* Assigned task
Among the entries below, which lines include the string "file"? Show each one.

* Dataset records
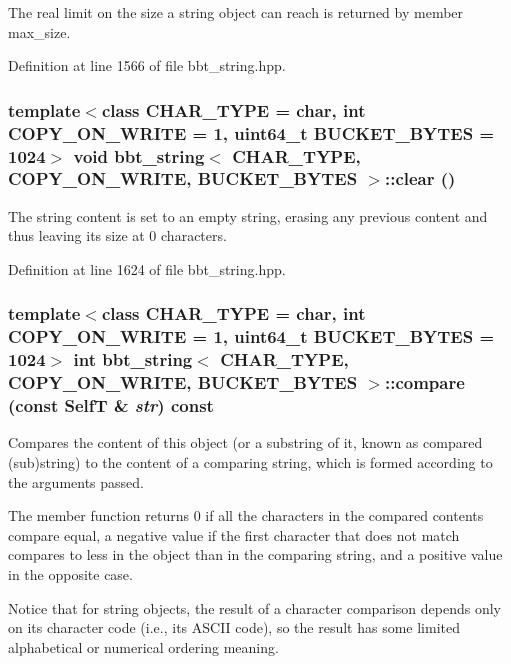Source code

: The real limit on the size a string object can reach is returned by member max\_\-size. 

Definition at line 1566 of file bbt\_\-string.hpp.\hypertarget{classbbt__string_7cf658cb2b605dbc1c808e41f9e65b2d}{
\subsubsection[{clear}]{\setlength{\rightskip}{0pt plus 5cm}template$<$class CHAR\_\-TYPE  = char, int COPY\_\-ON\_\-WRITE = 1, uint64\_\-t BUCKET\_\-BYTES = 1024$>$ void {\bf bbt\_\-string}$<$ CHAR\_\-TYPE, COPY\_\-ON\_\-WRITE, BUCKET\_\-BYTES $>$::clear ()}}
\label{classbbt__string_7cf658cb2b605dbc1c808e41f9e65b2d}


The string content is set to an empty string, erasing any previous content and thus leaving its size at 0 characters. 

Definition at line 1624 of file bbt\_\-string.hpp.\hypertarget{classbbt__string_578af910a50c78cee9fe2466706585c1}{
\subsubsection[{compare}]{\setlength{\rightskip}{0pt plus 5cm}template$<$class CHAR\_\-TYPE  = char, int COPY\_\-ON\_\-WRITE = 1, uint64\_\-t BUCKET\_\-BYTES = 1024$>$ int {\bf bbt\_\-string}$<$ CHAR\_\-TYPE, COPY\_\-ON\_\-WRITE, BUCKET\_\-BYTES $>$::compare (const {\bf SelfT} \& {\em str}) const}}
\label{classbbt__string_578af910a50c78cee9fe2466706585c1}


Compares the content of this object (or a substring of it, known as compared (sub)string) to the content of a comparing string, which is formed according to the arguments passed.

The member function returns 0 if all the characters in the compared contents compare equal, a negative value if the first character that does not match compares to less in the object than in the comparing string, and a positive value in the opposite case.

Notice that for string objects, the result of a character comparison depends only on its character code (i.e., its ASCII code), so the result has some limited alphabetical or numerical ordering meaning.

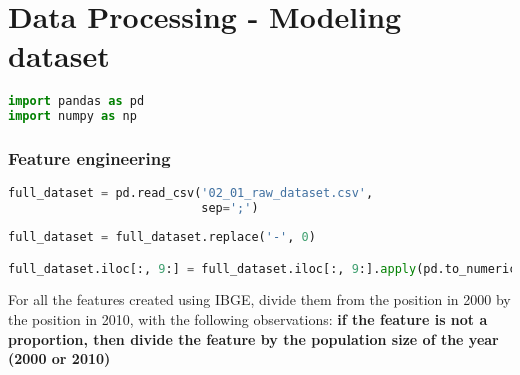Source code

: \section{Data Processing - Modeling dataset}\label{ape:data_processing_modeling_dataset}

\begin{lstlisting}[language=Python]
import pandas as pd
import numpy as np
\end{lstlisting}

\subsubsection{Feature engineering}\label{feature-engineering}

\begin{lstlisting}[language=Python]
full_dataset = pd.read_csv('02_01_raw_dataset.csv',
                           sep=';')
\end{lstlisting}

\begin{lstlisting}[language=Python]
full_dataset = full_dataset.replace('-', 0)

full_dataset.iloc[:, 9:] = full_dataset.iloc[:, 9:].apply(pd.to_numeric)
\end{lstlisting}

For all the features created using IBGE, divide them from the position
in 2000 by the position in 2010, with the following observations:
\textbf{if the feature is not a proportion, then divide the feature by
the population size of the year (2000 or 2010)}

* Exercise answer
Definition at line 1566 of file bbt\_\-string.hpp.\hypertarget{classbbt__string_7cf658cb2b605dbc1c808e41f9e65b2d}{
Definition at line 1624 of file bbt\_\-string.hpp.\hypertarget{classbbt__string_578af910a50c78cee9fe2466706585c1}{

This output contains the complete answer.